Aim of the exercise
Of the entries below, return only those lines from the line with "- BadgerDB-based persistent storage" to the line with "## 🔧 Key Features Implemented", exactly, both included.

[Items from a dataset]
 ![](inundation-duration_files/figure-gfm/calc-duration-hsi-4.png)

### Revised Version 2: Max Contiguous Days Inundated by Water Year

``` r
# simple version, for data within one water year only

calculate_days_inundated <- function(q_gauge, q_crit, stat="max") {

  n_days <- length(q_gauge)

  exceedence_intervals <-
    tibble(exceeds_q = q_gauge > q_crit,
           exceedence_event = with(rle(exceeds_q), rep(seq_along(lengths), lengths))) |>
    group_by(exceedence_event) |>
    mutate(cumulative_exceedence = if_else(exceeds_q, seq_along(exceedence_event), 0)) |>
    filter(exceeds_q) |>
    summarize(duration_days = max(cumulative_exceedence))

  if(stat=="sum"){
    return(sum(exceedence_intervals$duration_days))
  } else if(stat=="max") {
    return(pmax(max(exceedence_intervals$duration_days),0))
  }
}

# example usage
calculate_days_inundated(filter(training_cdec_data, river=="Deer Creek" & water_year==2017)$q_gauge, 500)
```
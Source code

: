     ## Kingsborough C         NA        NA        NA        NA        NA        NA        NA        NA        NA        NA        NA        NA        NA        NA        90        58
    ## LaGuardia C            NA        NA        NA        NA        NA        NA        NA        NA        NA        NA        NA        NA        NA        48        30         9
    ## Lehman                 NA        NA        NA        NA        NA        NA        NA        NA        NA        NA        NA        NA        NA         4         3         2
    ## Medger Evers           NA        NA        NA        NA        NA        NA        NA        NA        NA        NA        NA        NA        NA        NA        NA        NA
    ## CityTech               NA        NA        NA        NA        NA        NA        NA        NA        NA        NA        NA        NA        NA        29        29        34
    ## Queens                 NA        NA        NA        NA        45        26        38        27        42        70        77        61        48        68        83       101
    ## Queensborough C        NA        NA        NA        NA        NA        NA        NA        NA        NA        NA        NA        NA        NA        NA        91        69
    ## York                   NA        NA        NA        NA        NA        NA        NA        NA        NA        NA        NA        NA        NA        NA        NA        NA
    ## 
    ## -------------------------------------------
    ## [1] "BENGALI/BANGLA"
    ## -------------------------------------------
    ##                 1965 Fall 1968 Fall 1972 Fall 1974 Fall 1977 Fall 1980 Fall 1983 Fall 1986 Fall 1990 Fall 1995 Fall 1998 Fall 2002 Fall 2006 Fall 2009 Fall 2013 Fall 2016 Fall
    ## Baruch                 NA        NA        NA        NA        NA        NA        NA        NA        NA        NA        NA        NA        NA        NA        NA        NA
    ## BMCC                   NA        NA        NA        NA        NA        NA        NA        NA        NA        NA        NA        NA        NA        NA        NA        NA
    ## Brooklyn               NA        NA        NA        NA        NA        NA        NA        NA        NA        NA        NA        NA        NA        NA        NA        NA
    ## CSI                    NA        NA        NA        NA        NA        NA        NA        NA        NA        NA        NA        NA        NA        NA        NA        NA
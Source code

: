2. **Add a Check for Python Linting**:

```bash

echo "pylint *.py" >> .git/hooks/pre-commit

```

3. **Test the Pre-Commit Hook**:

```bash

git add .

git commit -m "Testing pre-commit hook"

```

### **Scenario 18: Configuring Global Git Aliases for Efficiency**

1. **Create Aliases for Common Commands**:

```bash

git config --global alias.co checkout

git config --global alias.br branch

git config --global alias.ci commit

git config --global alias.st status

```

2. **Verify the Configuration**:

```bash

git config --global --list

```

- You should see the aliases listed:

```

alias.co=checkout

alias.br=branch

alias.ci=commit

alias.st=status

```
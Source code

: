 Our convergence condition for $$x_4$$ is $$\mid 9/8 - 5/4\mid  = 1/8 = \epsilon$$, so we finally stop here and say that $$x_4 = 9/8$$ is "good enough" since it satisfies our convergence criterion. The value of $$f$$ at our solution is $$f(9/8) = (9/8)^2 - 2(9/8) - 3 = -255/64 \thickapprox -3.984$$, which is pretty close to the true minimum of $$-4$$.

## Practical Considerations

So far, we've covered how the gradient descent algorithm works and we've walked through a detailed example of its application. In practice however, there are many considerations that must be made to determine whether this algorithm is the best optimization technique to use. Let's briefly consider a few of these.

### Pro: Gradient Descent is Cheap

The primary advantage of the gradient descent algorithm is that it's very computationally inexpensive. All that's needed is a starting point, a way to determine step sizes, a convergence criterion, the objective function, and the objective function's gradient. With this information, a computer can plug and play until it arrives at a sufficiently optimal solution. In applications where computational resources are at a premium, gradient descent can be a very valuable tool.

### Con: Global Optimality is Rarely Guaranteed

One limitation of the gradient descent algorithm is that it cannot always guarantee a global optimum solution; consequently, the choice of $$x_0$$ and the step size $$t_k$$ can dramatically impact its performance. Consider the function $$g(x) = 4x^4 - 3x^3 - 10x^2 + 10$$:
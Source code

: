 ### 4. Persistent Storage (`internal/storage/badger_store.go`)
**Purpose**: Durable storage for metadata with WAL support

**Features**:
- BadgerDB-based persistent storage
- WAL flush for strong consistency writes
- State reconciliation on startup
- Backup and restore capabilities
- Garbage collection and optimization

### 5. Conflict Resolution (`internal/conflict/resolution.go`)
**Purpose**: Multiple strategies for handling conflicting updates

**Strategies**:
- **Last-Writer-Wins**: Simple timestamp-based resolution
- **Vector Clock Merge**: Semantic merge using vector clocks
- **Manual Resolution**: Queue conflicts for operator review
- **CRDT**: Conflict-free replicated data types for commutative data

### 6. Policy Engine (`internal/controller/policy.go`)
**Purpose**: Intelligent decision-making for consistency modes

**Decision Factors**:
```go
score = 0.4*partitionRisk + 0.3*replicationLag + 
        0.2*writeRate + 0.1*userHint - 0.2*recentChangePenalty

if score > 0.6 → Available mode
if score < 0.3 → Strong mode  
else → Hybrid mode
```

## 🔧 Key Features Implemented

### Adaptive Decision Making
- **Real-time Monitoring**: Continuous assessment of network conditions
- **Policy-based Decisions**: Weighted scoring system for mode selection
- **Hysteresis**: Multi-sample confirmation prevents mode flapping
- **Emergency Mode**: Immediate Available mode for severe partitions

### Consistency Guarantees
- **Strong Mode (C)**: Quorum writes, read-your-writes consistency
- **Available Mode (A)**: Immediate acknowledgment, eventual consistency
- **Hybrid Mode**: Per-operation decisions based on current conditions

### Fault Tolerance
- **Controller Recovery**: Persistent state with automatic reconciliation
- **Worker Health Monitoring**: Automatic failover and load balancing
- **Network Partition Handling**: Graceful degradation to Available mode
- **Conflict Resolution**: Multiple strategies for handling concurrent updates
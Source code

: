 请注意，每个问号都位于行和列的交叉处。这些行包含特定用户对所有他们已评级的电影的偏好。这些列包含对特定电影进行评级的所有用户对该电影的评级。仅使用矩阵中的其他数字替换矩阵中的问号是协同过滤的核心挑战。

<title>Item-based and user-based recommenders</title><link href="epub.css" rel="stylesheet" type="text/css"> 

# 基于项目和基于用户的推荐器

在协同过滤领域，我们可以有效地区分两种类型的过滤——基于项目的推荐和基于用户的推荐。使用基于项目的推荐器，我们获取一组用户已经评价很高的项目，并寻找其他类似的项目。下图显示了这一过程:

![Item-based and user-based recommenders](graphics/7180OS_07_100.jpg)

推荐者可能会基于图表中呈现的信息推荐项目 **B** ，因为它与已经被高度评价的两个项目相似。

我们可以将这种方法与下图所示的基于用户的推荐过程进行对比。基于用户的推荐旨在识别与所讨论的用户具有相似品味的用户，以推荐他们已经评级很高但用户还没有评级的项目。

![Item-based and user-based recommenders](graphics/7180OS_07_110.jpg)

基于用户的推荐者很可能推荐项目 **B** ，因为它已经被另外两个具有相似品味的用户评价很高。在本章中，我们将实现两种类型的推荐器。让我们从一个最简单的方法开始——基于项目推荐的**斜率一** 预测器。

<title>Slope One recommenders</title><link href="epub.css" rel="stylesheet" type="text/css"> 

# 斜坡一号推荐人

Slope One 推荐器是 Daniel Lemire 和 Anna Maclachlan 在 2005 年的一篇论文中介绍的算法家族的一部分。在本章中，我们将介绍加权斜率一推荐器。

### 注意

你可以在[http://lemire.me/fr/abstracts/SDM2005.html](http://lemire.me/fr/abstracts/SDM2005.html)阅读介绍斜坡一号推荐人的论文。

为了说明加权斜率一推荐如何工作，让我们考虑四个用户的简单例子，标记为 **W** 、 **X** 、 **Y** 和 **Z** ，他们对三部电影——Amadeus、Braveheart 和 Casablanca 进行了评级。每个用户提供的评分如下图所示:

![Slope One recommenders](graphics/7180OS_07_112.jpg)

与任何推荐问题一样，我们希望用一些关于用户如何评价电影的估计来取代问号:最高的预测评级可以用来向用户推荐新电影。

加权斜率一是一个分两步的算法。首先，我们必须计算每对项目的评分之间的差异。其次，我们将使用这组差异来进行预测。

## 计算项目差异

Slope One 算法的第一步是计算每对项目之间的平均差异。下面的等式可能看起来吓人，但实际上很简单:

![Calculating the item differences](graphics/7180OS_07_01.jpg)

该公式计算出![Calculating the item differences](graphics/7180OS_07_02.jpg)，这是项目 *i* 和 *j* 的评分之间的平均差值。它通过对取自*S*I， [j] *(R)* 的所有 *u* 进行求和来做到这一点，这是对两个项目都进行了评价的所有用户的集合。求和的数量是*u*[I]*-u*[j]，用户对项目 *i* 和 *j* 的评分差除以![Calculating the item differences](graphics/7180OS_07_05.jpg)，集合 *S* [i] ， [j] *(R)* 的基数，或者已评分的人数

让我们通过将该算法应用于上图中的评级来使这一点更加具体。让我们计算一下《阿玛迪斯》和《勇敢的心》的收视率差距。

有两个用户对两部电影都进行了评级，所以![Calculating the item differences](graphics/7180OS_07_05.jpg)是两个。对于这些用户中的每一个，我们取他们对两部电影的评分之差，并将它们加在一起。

Answer to this task
- BadgerDB-based persistent storage
- WAL flush for strong consistency writes
- State reconciliation on startup
- Backup and restore capabilities
- Garbage collection and optimization

### 5. Conflict Resolution (`internal/conflict/resolution.go`)
**Purpose**: Multiple strategies for handling conflicting updates

**Strategies**:
- **Last-Writer-Wins**: Simple timestamp-based resolution
- **Vector Clock Merge**: Semantic merge using vector clocks
- **Manual Resolution**: Queue conflicts for operator review
- **CRDT**: Conflict-free replicated data types for commutative data

### 6. Policy Engine (`internal/controller/policy.go`)
**Purpose**: Intelligent decision-making for consistency modes

**Decision Factors**:
```go
score = 0.4*partitionRisk + 0.3*replicationLag + 
        0.2*writeRate + 0.1*userHint - 0.2*recentChangePenalty

if score > 0.6 → Available mode
if score < 0.3 → Strong mode  
else → Hybrid mode
```

## 🔧 Key Features Implemented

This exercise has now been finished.